**Exercise instructions:** Below are entries to examine: work out how many lines contain the word "Nebenberuflich", and give only that number.

Extracted data entries

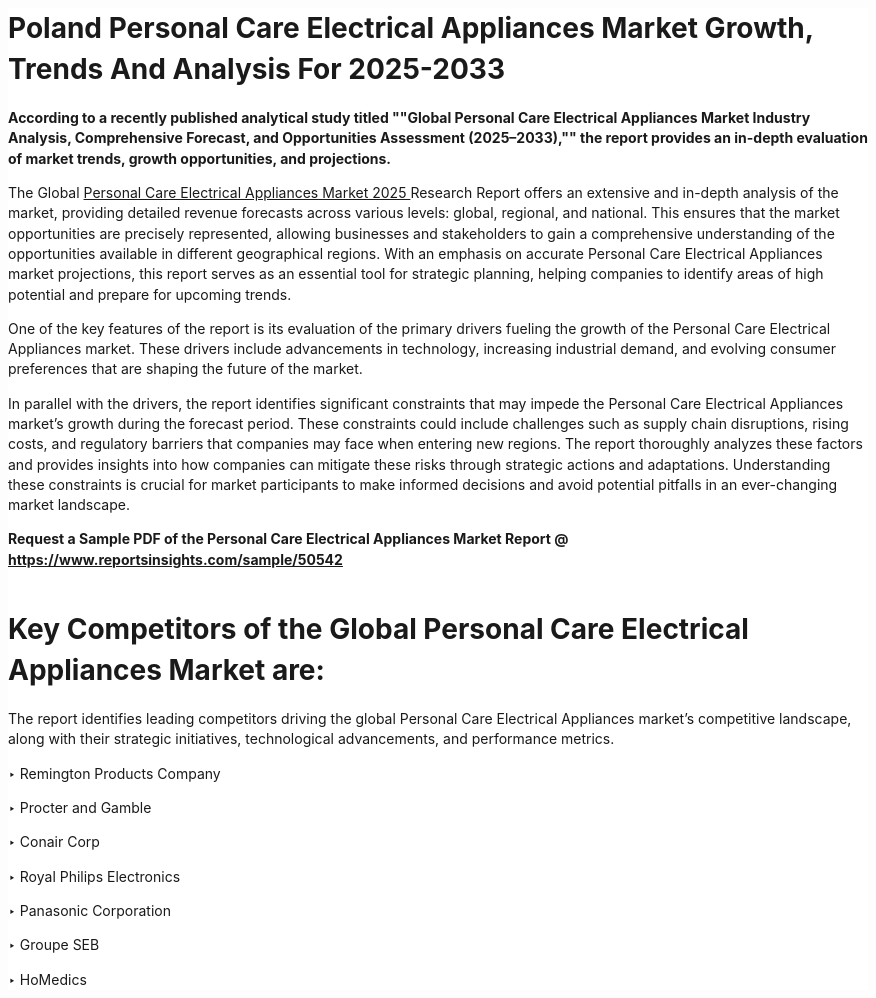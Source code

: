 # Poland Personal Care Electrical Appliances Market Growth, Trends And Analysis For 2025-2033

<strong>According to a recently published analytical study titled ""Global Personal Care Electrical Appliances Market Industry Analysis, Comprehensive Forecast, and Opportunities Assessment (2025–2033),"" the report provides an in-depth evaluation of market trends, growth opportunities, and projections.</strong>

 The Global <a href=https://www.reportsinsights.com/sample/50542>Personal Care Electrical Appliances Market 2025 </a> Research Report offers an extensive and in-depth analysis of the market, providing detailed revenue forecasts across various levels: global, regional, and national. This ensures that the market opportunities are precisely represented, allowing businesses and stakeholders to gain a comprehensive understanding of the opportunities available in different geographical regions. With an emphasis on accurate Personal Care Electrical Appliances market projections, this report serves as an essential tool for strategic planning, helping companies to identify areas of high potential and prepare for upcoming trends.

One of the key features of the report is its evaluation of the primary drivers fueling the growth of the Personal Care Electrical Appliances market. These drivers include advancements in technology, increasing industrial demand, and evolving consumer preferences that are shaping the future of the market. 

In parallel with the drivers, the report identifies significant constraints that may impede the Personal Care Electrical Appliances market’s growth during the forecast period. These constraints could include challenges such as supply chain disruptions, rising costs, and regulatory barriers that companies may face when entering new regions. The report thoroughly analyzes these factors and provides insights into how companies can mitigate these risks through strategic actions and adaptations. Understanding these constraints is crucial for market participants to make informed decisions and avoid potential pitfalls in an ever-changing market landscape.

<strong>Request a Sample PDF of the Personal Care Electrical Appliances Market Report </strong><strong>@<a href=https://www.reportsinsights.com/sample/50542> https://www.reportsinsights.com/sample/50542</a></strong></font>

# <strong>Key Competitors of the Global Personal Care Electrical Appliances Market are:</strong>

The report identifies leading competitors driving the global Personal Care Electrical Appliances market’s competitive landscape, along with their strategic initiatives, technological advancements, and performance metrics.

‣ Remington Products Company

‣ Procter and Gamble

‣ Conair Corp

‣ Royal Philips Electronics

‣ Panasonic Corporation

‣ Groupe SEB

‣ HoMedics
==
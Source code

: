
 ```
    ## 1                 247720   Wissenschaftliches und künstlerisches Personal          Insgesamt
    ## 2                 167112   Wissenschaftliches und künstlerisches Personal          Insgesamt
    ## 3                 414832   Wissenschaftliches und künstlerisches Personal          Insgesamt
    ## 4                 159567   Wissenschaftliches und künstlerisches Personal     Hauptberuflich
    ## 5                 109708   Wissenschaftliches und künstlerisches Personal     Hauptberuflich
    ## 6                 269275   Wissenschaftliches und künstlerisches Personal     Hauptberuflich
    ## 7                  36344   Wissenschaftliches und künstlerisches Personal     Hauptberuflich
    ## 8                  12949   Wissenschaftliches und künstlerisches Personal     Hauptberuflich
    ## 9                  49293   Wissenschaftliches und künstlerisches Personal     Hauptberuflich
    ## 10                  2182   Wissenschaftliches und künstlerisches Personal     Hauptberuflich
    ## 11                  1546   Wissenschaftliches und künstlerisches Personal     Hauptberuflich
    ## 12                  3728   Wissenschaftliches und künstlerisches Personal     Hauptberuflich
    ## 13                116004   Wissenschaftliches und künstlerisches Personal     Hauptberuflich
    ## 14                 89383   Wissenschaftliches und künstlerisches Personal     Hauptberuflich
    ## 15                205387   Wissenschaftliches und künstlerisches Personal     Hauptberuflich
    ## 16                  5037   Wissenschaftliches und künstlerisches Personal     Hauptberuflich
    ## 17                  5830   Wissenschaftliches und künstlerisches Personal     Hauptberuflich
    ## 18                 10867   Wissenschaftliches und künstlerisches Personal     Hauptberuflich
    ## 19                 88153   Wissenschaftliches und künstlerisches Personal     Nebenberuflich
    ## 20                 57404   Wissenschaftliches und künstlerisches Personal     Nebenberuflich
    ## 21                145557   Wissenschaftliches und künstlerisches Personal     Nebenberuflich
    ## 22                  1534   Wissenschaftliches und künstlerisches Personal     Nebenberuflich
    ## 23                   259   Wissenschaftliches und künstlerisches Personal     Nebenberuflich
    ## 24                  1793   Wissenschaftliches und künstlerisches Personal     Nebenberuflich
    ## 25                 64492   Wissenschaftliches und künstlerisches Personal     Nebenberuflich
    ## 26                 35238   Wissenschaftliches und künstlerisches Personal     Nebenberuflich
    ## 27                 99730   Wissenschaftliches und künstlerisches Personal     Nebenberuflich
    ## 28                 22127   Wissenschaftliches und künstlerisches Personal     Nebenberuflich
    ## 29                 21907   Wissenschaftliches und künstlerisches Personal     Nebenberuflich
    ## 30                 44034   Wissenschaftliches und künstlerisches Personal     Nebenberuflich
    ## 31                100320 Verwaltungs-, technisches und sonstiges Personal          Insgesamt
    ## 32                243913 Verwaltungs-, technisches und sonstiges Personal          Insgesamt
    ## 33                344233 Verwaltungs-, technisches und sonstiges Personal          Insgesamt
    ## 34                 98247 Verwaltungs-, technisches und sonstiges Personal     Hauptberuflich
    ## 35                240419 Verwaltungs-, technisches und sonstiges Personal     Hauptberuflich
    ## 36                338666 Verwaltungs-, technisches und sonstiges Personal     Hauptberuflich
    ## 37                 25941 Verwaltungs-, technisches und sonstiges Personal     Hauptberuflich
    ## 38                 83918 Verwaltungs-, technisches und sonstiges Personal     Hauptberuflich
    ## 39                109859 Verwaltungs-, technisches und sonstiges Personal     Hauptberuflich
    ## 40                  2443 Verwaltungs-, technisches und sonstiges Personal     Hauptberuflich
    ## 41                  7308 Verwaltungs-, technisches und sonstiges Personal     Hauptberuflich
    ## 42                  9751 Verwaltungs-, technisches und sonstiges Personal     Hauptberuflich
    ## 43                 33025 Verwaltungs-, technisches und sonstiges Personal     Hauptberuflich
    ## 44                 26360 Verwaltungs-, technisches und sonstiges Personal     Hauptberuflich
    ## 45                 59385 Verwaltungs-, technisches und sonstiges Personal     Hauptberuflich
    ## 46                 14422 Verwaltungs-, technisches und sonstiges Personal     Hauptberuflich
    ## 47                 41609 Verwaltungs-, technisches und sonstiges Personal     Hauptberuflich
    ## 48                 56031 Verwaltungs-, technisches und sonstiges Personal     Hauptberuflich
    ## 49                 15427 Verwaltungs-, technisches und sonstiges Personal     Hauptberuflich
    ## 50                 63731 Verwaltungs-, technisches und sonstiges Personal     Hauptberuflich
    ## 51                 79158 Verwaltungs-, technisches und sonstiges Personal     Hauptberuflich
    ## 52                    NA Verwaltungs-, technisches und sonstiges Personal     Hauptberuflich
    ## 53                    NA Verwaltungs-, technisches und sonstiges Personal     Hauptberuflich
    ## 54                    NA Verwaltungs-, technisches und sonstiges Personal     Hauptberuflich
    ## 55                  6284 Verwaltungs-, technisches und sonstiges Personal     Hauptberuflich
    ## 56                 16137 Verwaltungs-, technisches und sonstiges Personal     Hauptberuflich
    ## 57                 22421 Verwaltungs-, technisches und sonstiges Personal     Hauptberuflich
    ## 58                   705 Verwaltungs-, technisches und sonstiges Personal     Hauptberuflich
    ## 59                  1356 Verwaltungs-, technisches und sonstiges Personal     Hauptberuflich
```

**The answer:** 12